----- Data section

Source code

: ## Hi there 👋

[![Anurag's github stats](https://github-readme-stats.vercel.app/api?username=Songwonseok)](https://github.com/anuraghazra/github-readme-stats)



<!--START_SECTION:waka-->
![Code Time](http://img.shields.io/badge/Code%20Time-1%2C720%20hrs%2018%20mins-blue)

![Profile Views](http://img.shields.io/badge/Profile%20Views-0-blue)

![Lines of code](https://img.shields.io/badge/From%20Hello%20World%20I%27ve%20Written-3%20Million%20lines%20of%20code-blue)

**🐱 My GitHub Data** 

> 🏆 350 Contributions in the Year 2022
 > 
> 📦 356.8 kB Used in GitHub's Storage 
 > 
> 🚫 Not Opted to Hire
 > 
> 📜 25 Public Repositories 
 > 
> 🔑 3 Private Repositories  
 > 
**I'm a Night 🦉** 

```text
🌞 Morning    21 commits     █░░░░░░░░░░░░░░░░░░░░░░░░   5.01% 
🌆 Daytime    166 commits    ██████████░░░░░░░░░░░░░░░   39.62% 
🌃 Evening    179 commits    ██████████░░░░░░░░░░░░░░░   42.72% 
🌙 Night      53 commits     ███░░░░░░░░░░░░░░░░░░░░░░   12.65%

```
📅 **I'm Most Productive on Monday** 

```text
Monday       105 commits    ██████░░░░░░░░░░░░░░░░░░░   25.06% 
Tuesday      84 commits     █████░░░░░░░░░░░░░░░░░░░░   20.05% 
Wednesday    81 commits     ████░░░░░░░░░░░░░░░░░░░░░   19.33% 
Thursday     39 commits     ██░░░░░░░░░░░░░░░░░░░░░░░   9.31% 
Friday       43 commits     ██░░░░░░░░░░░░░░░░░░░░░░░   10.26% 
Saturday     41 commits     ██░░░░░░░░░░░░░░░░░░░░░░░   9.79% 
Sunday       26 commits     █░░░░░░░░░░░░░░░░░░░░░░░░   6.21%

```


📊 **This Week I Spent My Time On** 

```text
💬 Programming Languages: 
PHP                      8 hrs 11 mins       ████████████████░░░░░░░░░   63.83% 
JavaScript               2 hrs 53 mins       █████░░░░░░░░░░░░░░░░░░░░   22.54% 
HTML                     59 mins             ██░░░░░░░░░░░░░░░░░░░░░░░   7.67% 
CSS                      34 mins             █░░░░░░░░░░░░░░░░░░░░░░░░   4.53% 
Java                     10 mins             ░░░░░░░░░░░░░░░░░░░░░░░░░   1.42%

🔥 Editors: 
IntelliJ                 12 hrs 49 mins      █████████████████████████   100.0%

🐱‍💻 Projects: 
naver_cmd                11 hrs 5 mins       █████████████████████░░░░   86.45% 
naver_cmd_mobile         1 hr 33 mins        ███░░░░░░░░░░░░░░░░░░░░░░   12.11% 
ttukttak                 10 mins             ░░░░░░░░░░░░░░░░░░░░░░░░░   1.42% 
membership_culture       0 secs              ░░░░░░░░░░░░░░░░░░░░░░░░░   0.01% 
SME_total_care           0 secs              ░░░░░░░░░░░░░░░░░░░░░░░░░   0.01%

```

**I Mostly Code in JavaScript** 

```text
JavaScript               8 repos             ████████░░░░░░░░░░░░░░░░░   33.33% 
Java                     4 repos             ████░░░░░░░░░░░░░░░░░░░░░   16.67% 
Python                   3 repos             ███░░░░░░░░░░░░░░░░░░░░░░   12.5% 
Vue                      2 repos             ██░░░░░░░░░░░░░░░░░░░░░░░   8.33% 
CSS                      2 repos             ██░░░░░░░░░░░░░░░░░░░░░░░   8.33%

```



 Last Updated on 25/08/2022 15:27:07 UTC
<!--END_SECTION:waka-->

----------

### Action item
If a line in the entries includes the word "shields", copy that line out.

### Result of this task
![Code Time](http://img.shields.io/badge/Code%20Time-1%2C720%20hrs%2018%20mins-blue)
![Profile Views](http://img.shields.io/badge/Profile%20Views-0-blue)
![Lines of code](https://img.shields.io/badge/From%20Hello%20World%20I%27ve%20Written-3%20Million%20lines%20of%20code-blue)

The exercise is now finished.